Meus dias começam sempre com um passeio com minha cachorrinha. Esse é o ritual essencial. Até mesmo por que, ela tem hora certa para ir à rua e não me deixa dormir até tarde! O que faço depois varia bastante. Há dias em que me exercito, há dias em que vou às compras, há dias em que fico à toa. Considero as manhãs como o período mais flexível, geralmente dedicado ao mundano.
Em que hora do dia você sente que trabalha melhor? Você tem algum ritual de preparação para a escrita?
Depende do trabalho! Para trabalhos ‘burocráticos’, como serviços de tradução, revisão, ou para escrita acadêmica, prefiro à tarde. Isso, às vezes, causa um pouco de conflito, pois o pós-almoço sempre fica sendo o tempo apropriado pela necessidade de uma eventual soneca – o que pode interferir nesse horário de trabalho. Nada que um café não resolva!
Já minha escrita criativa fica reservada para o final da tarde e começo da noite. Mais uma vez, a cachorrinha é a representação do ritual: o passeio vespertino marca o divisor de águas entre o burocrático e o criativo. Após o retorno, coloco as ideias em ordem, escolho uma trilha sonora adequada (quase sempre heavy metal, em suas inúmeras vertentes), abro uma cerveja e mãos à obra. Quanto à cerveja, acaba sendo um ritual também. Há uma frase, comumente atribuída a Ernest Hemingway, que diz algo parecido com “escreva bêbado e revise sóbrio, ou escreva sóbrio e revise bêbado. A verdadeira obra de arte tem tanto Dionísio quanto Apolo em seu cerne”. Sou bem adepto dessa filosofia.
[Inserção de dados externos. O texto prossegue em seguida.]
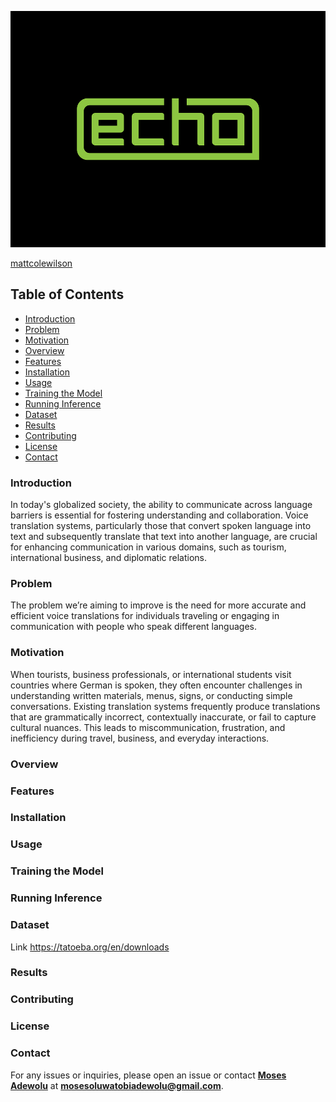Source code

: ![Logo](https://github.com/MosesTheRedSea/echo/blob/main/echo.png)

[mattcolewilson](https://dribbble.com/mattcolewilson)

## Table of Contents
- [Introduction](#introduction)
- [Problem](#problem)
- [Motivation](#motivation)
- [Overview](#overview)
- [Features](#features)
- [Installation](#installation)
- [Usage](#usage)
- [Training the Model](#training-the-model)
- [Running Inference](#running-inference)
- [Dataset](#dataset)
- [Results](#results)
- [Contributing](#contributing)
- [License](#license)
- [Contact](#contact)

### Introduction

In today's globalized society, the ability to communicate across language barriers is essential for fostering understanding and collaboration. Voice translation systems, particularly those that convert spoken language into text and subsequently translate that text into another language, are crucial for enhancing communication in various domains, such as tourism, international business, and diplomatic relations.

### Problem

The problem we’re aiming to improve is the need for more accurate and efficient voice translations for individuals traveling or engaging in communication with people who speak different languages. 

### Motivation

When tourists, business professionals, or international students visit countries where German is spoken, they often encounter challenges in understanding written materials, menus, signs, or conducting simple conversations. Existing translation systems frequently produce translations that are grammatically incorrect, contextually inaccurate, or fail to capture cultural nuances. This leads to miscommunication, frustration, and inefficiency during travel, business, and everyday interactions. 

### Overview

### Features

### Installation

### Usage

### Training the Model

### Running Inference

### Dataset
Link https://tatoeba.org/en/downloads

### Results

### Contributing

### License

### Contact 

For any issues or inquiries, please open an issue or contact **[Moses Adewolu]()** at **mosesoluwatobiadewolu@gmail.com**.


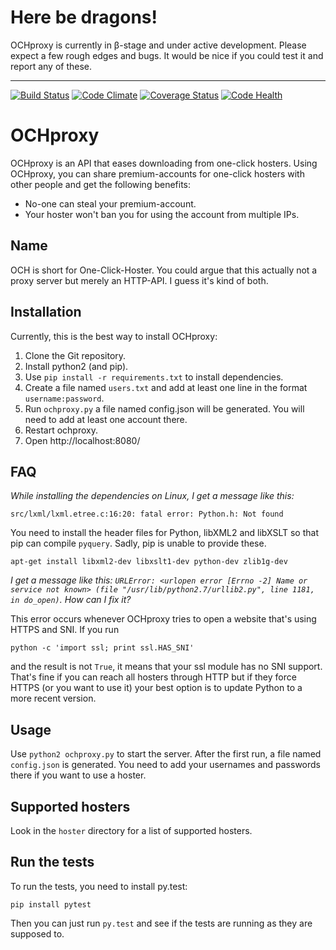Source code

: # Here be dragons!
OCHproxy is currently in β-stage and under active development. Please expect a few rough edges and bugs. 
It would be nice if you could test it and report any of these.

-----

[![Build Status](https://travis-ci.org/bauerj/OCHproxy.svg)](https://travis-ci.org/bauerj/OCHproxy)
[![Code Climate](https://codeclimate.com/github/bauerj/OCHproxy/badges/gpa.svg)](https://codeclimate.com/github/bauerj/OCHproxy)
[![Coverage Status](https://coveralls.io/repos/bauerj/OCHproxy/badge.svg?branch=master&service=github)](https://coveralls.io/github/bauerj/OCHproxy?branch=master)
[![Code Health](https://landscape.io/github/bauerj/OCHproxy/master/landscape.svg?style=flat)](https://landscape.io/github/bauerj/OCHproxy/master)
# OCHproxy
OCHproxy is an API that eases downloading from one-click hosters.
Using OCHproxy, you can share premium-accounts for one-click hosters with other people and get the following benefits:

+ No-one can steal your premium-account.
+ Your hoster won't ban you for using the account from multiple IPs.


## Name
OCH is short for One-Click-Hoster. 
You could argue that this actually not a proxy server but merely an HTTP-API. I guess it's kind of both.

## Installation
Currently, this is the best way to install OCHproxy:

1. Clone the Git repository.
2. Install python2 (and pip).
3. Use `pip install -r requirements.txt` to install dependencies.
4. Create a file named `users.txt` and add at least one line in the format `username:password`.
4. Run `ochproxy.py` a file named config.json will be generated. You will need to add at least one account there.
4. Restart ochproxy.
4. Open http://localhost:8080/


## FAQ
*While installing the dependencies on Linux, I get a message like this:*

    src/lxml/lxml.etree.c:16:20: fatal error: Python.h: Not found
    
You need to install the header files for Python, libXML2 and libXSLT so that pip can compile `pyquery`. Sadly, pip
is unable to provide these.

    apt-get install libxml2-dev libxslt1-dev python-dev zlib1g-dev
    
*I get a message like this: 
`URLError: <urlopen error [Errno -2] Name or service not known> (file "/usr/lib/python2.7/urllib2.py", line 1181, in do_open)`.
 How can I fix it?*
 
This error occurs whenever OCHproxy tries to open a website that's using HTTPS and SNI. If you run

    python -c 'import ssl; print ssl.HAS_SNI'

and the result is not `True`, it means that your ssl module has no SNI support. That's fine if you can reach all
hosters through HTTP but if they force HTTPS (or you want to use it) your best option is to update Python to a more
recent version.
    

## Usage
Use `python2 ochproxy.py` to start the server. After the first run, a file named `config.json` is generated.
You need to add your usernames and passwords there if you want to use a hoster.

## Supported hosters
Look in the `hoster` directory for a list of supported hosters.

## Run the tests
To run the tests, you need to install py.test:

    pip install pytest
    
Then you can just run `py.test` and see if the tests are running as they are supposed to.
Você escreve um pouco todos os dias ou em períodos concentrados? Você tem uma meta de escrita diária?
Não consigo exercer a escrita criativa todos os dias. Na verdade, até consigo, mas depende de inúmeros fatores. O principal é saber o que quero escrever. Não consigo me obrigar, ‘espremer’ o cérebro até que saia algo. Na minha experiência, o que é escrito na base do ‘chicote’ quase invariavelmente acaba sendo ou excluído ou revisado de cima abaixo. Penso que isso não deixa de ser um pouco de desperdício de tempo – gastar tempo escrevendo algo aquém do meu padrão de qualidade, para depois gastar mais tempo ainda corrigindo e revisando, sendo que eu poderia ter deixado as ideias fermentando e amadurecendo mais um pouco. Pouco ortodoxo, eu sei.
Como é o seu processo de escrita? Uma vez que você compilou notas suficientes, é difícil começar? Como você se move da pesquisa para a escrita?
Não sou nada ortodoxo nesse aspecto. Faço muito poucas anotações. O que anoto é, no geral, um esqueleto, um roteiro, um mapa. A maioria das decisões autorais vem no momento da escrita, ou da revisão. O que costumo fazer é sempre ter algumas ideias em mente, em ‘segundo plano’, sempre fermentando, sempre evoluindo. Isso me permite ter alguns momentos de quase epifania. Às vezes, vem-me uma iluminação, uma ideia, uma continuação, algo do tipo, no banho, na academia, no passeio com a cachorrinha. É esse o sinal para a escrita do dia. Quanto a pesquisa, meu estilo de escrita e gênero literário (literatura fantástica) pedem relativamente pouca pesquisa. Mas quando preciso pesquisar algo, é feito no momento, às vezes até como parte do próprio processo de escrita.
Como você lida com as travas da escrita, como a procrastinação, o medo de não corresponder às expectativas e a ansiedade de trabalhar em projetos longos?
A procrastinação em si não me é problemática, uma vez que meu estilo de escrita pede tais momentos de pausa, de reflexão, de ócio. São nesses momentos de não-escrita que as ideias têm espaço para crescer e se desenvolver. O que me agoniza é a falta de perspectivas de continuidade, de me encontrar num beco sem saída de trama. Numa obra mais linear, em que você não pode variar de ponto de vista, de focalizador, de linha de trama, isso pode ser quase fatal – é algo que, muitas vezes, te faz ter que revisar uma quantidade imensa de texto, talvez mudar muitas coisas, de forma a eliminar os fatores que levaram ao beco sem saída narrativo.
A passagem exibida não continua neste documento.